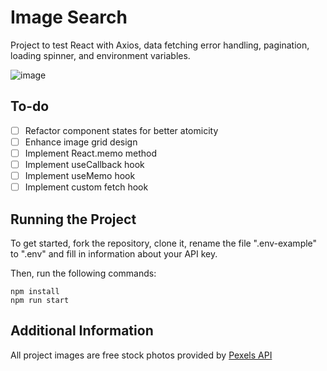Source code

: # Image Search

Project to test React with Axios, data fetching error handling, pagination, loading spinner, and environment variables.

![image](https://user-images.githubusercontent.com/12193814/97550076-f5dffb00-19af-11eb-8f51-48aeaab046a1.png)

## To-do

- [ ] Refactor component states for better atomicity
- [ ] Enhance image grid design
- [ ] Implement React.memo method
- [ ] Implement useCallback hook
- [ ] Implement useMemo hook
- [ ] Implement custom fetch hook

## Running the Project

To get started, fork the repository, clone it, rename the file ".env-example" to ".env" and fill in information about your API key.

Then, run the following commands:

    npm install
    npm run start

## Additional Information

All project images are free stock photos provided by [Pexels API](https://www.pexels.com/api/)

-*-

_GOAL OF THE EXERCISE_: Your answer should be one number: how many lines in the preceding listing hold "hook".

_SOLUTION FOR THIS PROBLEM_: 3